Inspect the table’s current Spark SQL override properties:

curl -s https://<icepack-host>/tables/<database>/<table>/maintenance/recommendation \
  | jq '.policy.icepack_config | with_entries(select(.key | startswith("spark.sql.")))'

Resolution: Consider steering Icepack maintenance away from adaptive broadcast joins for the affected table:

ALTER TABLE lakehouse_<env>.<database>.<table>
  SET TBLPROPERTIES (
    'icepack.spark.sql.autoBroadcastJoinThreshold' = '-1',
    'icepack.spark.sql.adaptive.autoBroadcastJoinThreshold' = '-1',
    'icepack.spark.sql.join.preferSortMergeJoin' = 'false',
    'icepack.spark.sql.adaptive.maxShuffledHashJoinLocalMapThreshold' = '2g'
  );

See the table properties reference for the full allowlist and rollback SQL.

Maintenance fails with invalid Spark SQL override

Symptom: A maintenance action fails immediately with an error referencing a icepack.spark.sql.* property. The Iceberg procedure never executes.

Cause: The table has a icepack.spark.sql.* property with a malformed value. Icepack validates allowlisted Spark SQL overrides before running the maintenance statement — invalid values fail the action early.

Diagnosis:

Check the failed action error:
Terminal window
```
curl -s https://<icepack-host>/jobs/<job-id> \
  | jq '.results[]? | select(.success == false) | {action, error}'
```
The error names the offending property and the validation rule it violated.

Inspect the table’s current Spark SQL override properties:

curl -s https://<icepack-host>/tables/<database>/<table>/maintenance/recommendation \
  | jq '.policy.icepack_config | with_entries(select(.key | startswith("spark.sql.")))'

Resolution: Fix or remove the malformed table property via Spark SQL:

ALTER TABLE lakehouse_<env>.<database>.<table>
  SET TBLPROPERTIES ('icepack.spark.sql.<key>' = '<valid-value>');

Valid value shapes: -1 (disable sentinel, only for autoBroadcastJoinThreshold keys), byte sizes like 512m or 2g, and true/false for boolean keys. See the table properties reference for the full allowlist.

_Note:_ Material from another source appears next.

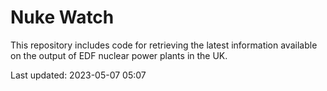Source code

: # Nuke Watch

This repository includes code for retrieving the latest information available on the output of EDF nuclear power plants in the UK.

Last updated: 2023-05-07 05:07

409 Conflict on maintenance submit

Symptom: POST /tables/{db}/{table}/maintenance returns 409 Conflict with the message “Maintenance already in progress for {db}.{table}”.

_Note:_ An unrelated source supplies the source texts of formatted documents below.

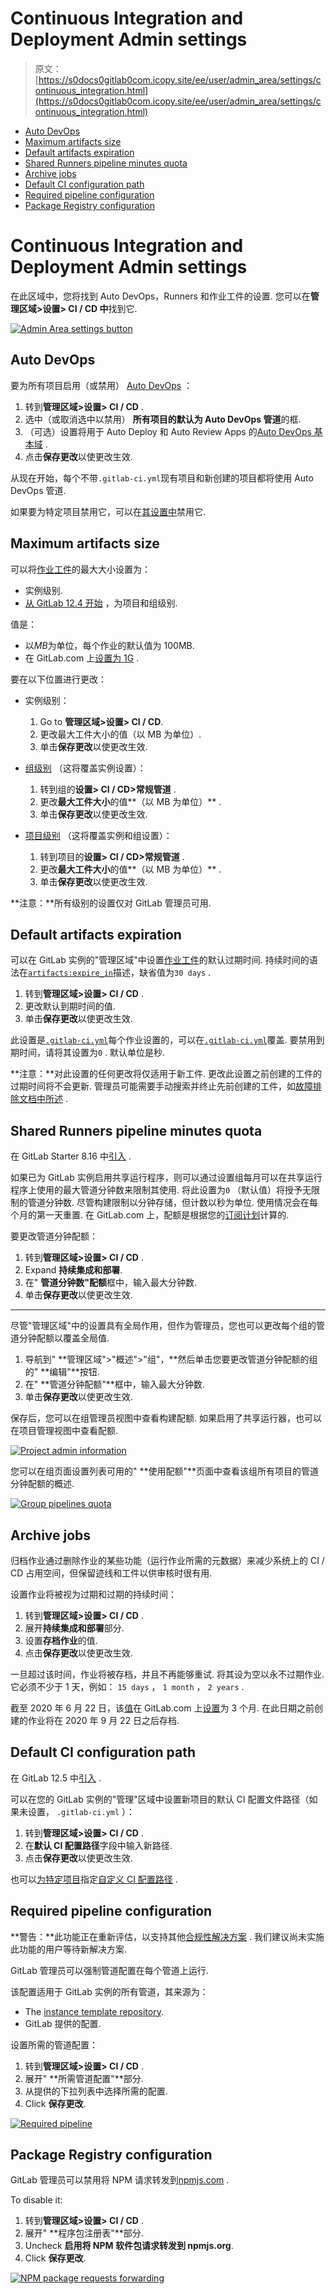 # Continuous Integration and Deployment Admin settings

> 原文：[https://s0docs0gitlab0com.icopy.site/ee/user/admin_area/settings/continuous_integration.html](https://s0docs0gitlab0com.icopy.site/ee/user/admin_area/settings/continuous_integration.html)

*   [Auto DevOps](#auto-devops-core-only)
*   [Maximum artifacts size](#maximum-artifacts-size-core-only)
*   [Default artifacts expiration](#default-artifacts-expiration-core-only)
*   [Shared Runners pipeline minutes quota](#shared-runners-pipeline-minutes-quota-starter-only)
*   [Archive jobs](#archive-jobs-core-only)
*   [Default CI configuration path](#default-ci-configuration-path)
*   [Required pipeline configuration](#required-pipeline-configuration-premium-only)
*   [Package Registry configuration](#package-registry-configuration-premium-only)

# Continuous Integration and Deployment Admin settings[](#continuous-integration-and-deployment-admin-settings-core-only "Permalink")

在此区域中，您将找到 Auto DevOps，Runners 和作业工件的设置. 您可以在**管理区域>设置> CI / CD 中**找到它.

[![Admin Area settings button](img/7355fc1627be101cc5ed59387d36b6a3.png)](../img/admin_area_settings_button.png)

## Auto DevOps[](#auto-devops-core-only "Permalink")

要为所有项目启用（或禁用） [Auto DevOps](../../../topics/autodevops/index.html) ：

1.  转到**管理区域>设置> CI / CD** .
2.  选中（或取消选中以禁用） **所有项目的默认为 Auto DevOps 管道**的框.
3.  （可选）设置将用于 Auto Deploy 和 Auto Review Apps 的[Auto DevOps 基本域](../../../topics/autodevops/index.html#auto-devops-base-domain) .
4.  点击**保存更改**以使更改生效.

从现在开始，每个不带`.gitlab-ci.yml`现有项目和新创建的项目都将使用 Auto DevOps 管道.

如果要为特定项目禁用它，可以在[其设置中](../../../topics/autodevops/index.html#enablingdisabling-auto-devops)禁用它.

## Maximum artifacts size[](#maximum-artifacts-size-core-only "Permalink")

可以将[作业工件](../../../administration/job_artifacts.html)的最大大小设置为：

*   实例级别.
*   [从 GitLab 12.4 开始](https://gitlab.com/gitlab-org/gitlab/-/issues/21688) ，为项目和组级别.

值是：

*   以*MB*为单位，每个作业的默认值为 100MB.
*   在 GitLab.com 上[设置为 1G](../../gitlab_com/index.html#gitlab-cicd) .

要在以下位置进行更改：

*   实例级别：

    1.  Go to **管理区域>设置> CI / CD**.
    2.  更改最大工件大小的值（以 MB 为单位）.
    3.  单击**保存更改**以使更改生效.
*   [组级别](../../group/index.html#group-settings) （这将覆盖实例设置）：

    1.  转到组的**设置> CI / CD>常规管道** .
    2.  更改**最大工件大小**的值**（以 MB 为单位）** .
    3.  单击**保存更改**以使更改生效.
*   [项目级别](../../../ci/pipelines/settings.html) （这将覆盖实例和组设置）：

    1.  转到项目的**设置> CI / CD>常规管道** .
    2.  更改**最大工件大小**的值**（以 MB 为单位）** .
    3.  单击**保存更改**以使更改生效.

**注意：**所有级别的设置仅对 GitLab 管理员可用.

## Default artifacts expiration[](#default-artifacts-expiration-core-only "Permalink")

可以在 GitLab 实例的"管理区域"中设置[作业工件](../../../administration/job_artifacts.html)的默认过期时间. 持续时间的语法在[`artifacts:expire_in`](../../../ci/yaml/README.html#artifactsexpire_in)描述，缺省值为`30 days` .

1.  转到**管理区域>设置> CI / CD** .
2.  更改默认到期时间的值.
3.  单击**保存更改**以使更改生效.

此设置是[`.gitlab-ci.yml`](../../../ci/yaml/README.html#artifactsexpire_in)每个作业设置的，可以在[`.gitlab-ci.yml`](../../../ci/yaml/README.html#artifactsexpire_in)覆盖. 要禁用到期时间，请将其设置为`0` . 默认单位是秒.

**注意：**对此设置的任何更改将仅适用于新工件. 更改此设置之前创建的工件的过期时间将不会更新. 管理员可能需要手动搜索并终止先前创建的工件，如[故障排除文档中所述](../../../administration/troubleshooting/gitlab_rails_cheat_sheet.html#remove-artifacts-more-than-a-week-old) .

## Shared Runners pipeline minutes quota[](#shared-runners-pipeline-minutes-quota-starter-only "Permalink")

在 GitLab Starter 8.16 中[引入](https://gitlab.com/gitlab-org/gitlab/-/merge_requests/1078) .

如果已为 GitLab 实例启用共享运行程序，则可以通过设置组每月可以在共享运行程序上使用的最大管道分钟数来限制其使用. 将此设置为`0` （默认值）将授予无限制的管道分钟数. 尽管构建限制以分钟存储，但计数以秒为单位. 使用情况会在每个月的第一天重置. 在 GitLab.com 上，配额是根据您的[订阅计划](https://about.gitlab.com/pricing/#gitlab-com)计算的.

要更改管道分钟配额：

1.  转到**管理区域>设置> CI / CD** .
2.  Expand **持续集成和部署**.
3.  在" **管道分钟数"配额**框中，输入最大分钟数.
4.  单击**保存更改**以使更改生效.

* * *

尽管"管理区域"中的设置具有全局作用，但作为管理员，您也可以更改每个组的管道分钟配额以覆盖全局值.

1.  导航到" **管理区域">"概述">"组"，**然后单击您要更改管道分钟配额的组的" **编辑"**按钮.
2.  在" **管道分钟配额"**框中，输入最大分钟数.
3.  单击**保存更改**以使更改生效.

保存后，您可以在组管理员视图中查看构建配额. 如果启用了共享运行器，也可以在项目管理视图中查看配额.

[![Project admin information](img/a33f8dce89b50020e90de33ed9a1e78e.png)](img/admin_project_quota_view.png)

您可以在组页面设置列表可用的" **使用配额"**页面中查看该组所有项目的管道分钟配额的概述.

[![Group pipelines quota](img/a9b252d8a3c25b1c5166799c2233c569.png)](img/group_pipelines_quota.png)

## Archive jobs[](#archive-jobs-core-only "Permalink")

归档作业通过删除作业的某些功能（运行作业所需的元数据）来减少系统上的 CI / CD 占用空间，但保留迹线和工件以供审核时很有用.

设置作业将被视为过期和过期的持续时间：

1.  转到**管理区域>设置> CI / CD** .
2.  展开**持续集成和部署**部分.
3.  设置**存档作业**的值.
4.  点击**保存更改**以使更改生效.

一旦超过该时间，作业将被存档，并且不再能够重试. 将其设为空以永不过期作业. 它必须不少于 1 天，例如： `15 days` ， `1 month` ， `2 years` .

截至 2020 年 6 月 22 日，该[值](../../gitlab_com/index.html#gitlab-cicd)在 GitLab.com 上[设置](../../gitlab_com/index.html#gitlab-cicd)为 3 个月. 在此日期之前创建的作业将在 2020 年 9 月 22 日之后存档.

## Default CI configuration path[](#default-ci-configuration-path "Permalink")

在 GitLab 12.5 中[引入](https://gitlab.com/gitlab-org/gitlab/-/merge_requests/18073) .

可以在您的 GitLab 实例的"管理"区域中设置新项目的默认 CI 配置文件路径（如果未设置， `.gitlab-ci.yml` ）：

1.  转到**管理区域>设置> CI / CD** .
2.  在**默认 CI 配置路径**字段中输入新路径.
3.  点击**保存更改**以使更改生效.

也可以[为特定项目](../../../ci/pipelines/settings.html#custom-ci-configuration-path)指定[自定义 CI 配置路径](../../../ci/pipelines/settings.html#custom-ci-configuration-path) .

## Required pipeline configuration[](#required-pipeline-configuration-premium-only "Permalink")

**警告：**此功能正在重新评估，以支持其他[合规性解决方案](https://gitlab.com/gitlab-org/gitlab/-/issues/34830) . 我们建议尚未实施此功能的用户等待新解决方案.

GitLab 管理员可以强制管道配置在每个管道上运行.

该配置适用于 GitLab 实例的所有管道，其来源为：

*   The [instance template repository](instance_template_repository.html).
*   GitLab 提供的配置.

设置所需的管道配置：

1.  转到**管理区域>设置> CI / CD** .
2.  展开" **所需管道配置"**部分.
3.  从提供的下拉列表中选择所需的配置.
4.  Click **保存更改**.

[![Required pipeline](img/ad8ac82c77beb415e901040df8d93b17.png)](img/admin_required_pipeline.png)

## Package Registry configuration[](#package-registry-configuration-premium-only "Permalink")

GitLab 管理员可以禁用将 NPM 请求转发到[npmjs.com](https://s0www0npmjs0com.icopy.site/) .

To disable it:

1.  转到**管理区域>设置> CI / CD** .
2.  展开" **程序包注册表"**部分.
3.  Uncheck **启用将 NPM 软件包请求转发到 npmjs.org**.
4.  Click **保存更改**.

[![NPM package requests forwarding](img/8e301ace1928e93f6138075596994c18.png)](img/admin_package_registry_npm_package_requests_forward.png)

Cause: Another job currently holds the lock for this table. Icepack uses a table_locks table to ensure only one maintenance job runs per table at a time. The lock is acquired when a job is submitted and released when the job completes, fails, or is cancelled.

Diagnosis:

Check who holds the lock:

SELECT table_key, holder, acquired_at, expires_at
FROM table_locks
WHERE table_key = '<database>.<table>';

Check the status of the holding job:

curl -s https://<icepack-host>/jobs/<holder-job-id> | jq .status

Resolution: If the holding job is still running, wait for it to complete or cancel it with POST /jobs/{id}/cancel. If the lock has expired, the next submission for the same table can take it over atomically. If a terminal job still appears to hold a non-expired lock, inspect the worker/API logs before manually deleting the row.

Stale table cache

Symptom: The API returns outdated table lists, or newly onboarded tables are not appearing in API responses.

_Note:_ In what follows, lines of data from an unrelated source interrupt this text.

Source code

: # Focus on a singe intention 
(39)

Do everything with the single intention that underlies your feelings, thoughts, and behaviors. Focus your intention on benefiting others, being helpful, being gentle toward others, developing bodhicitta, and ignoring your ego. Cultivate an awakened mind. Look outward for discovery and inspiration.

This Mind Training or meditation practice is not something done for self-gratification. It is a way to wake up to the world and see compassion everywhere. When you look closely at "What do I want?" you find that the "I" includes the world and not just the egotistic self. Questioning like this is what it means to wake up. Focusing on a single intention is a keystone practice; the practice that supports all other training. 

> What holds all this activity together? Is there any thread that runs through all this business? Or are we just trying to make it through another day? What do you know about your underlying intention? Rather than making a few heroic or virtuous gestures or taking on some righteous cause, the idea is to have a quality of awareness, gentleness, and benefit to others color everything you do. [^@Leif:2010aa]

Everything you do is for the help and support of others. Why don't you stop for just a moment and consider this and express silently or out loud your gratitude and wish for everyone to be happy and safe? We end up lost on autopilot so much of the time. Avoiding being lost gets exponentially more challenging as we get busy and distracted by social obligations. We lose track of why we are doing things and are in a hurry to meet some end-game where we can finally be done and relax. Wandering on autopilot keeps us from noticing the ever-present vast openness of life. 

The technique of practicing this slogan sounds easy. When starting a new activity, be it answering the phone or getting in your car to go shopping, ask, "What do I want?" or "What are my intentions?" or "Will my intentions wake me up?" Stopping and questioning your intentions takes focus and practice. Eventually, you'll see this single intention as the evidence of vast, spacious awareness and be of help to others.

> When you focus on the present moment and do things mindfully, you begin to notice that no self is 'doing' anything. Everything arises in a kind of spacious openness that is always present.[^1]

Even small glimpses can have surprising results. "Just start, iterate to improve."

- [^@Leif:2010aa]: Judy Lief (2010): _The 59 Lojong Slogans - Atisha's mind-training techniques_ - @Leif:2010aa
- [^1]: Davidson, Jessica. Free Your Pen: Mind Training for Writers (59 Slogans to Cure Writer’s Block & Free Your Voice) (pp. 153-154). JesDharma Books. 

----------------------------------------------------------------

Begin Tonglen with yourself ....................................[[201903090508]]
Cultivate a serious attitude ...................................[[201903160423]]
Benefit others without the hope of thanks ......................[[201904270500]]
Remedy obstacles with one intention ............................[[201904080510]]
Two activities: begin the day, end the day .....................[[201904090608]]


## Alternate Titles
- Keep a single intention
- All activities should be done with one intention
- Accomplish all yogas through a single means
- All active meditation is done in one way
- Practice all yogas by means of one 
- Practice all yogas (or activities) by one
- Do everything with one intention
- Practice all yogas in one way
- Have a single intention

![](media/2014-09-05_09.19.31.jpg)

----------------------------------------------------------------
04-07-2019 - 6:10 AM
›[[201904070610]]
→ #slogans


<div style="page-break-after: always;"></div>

Cause: The table cache is populated by the API’s TableCacheSyncWorker, which refreshes on ICEPACK_TABLE_CACHE_REFRESH_SECONDS (300 seconds by default). If the worker cannot list the catalog or cannot write Postgres, the cache may become stale and /readyz will fail once the staleness window is exceeded.

Diagnosis:

Check the cache status endpoint for the last sync timestamp:

curl -s https://<icepack-host>/tables/cache-status | jq .

The response includes:

{
  "last_synced": "2026-04-25T12:15:00+00:00",
  "table_count": 142
}

If last_synced is older than the configured staleness window, the API table-cache sync is failing or blocked.

Resolution:

Check API readiness and logs:

kubectl get pods -n icepack -l app.kubernetes.io/component=api
kubectl logs -n icepack -l app.kubernetes.io/component=api --tail=100

Check for table_cache_sync_failed events, catalog authentication failures, and Postgres connection errors.

Confirm the configured cache refresh and staleness settings:

helm get values icepack -n icepack | grep -E 'tableCacheRefreshSeconds|tableCacheStalenessSeconds'

Common causes include Polaris/Glue API throttling, catalog credential failures, or Postgres connection failures. Fix the underlying issue and the next API sync cycle will repopulate the cache.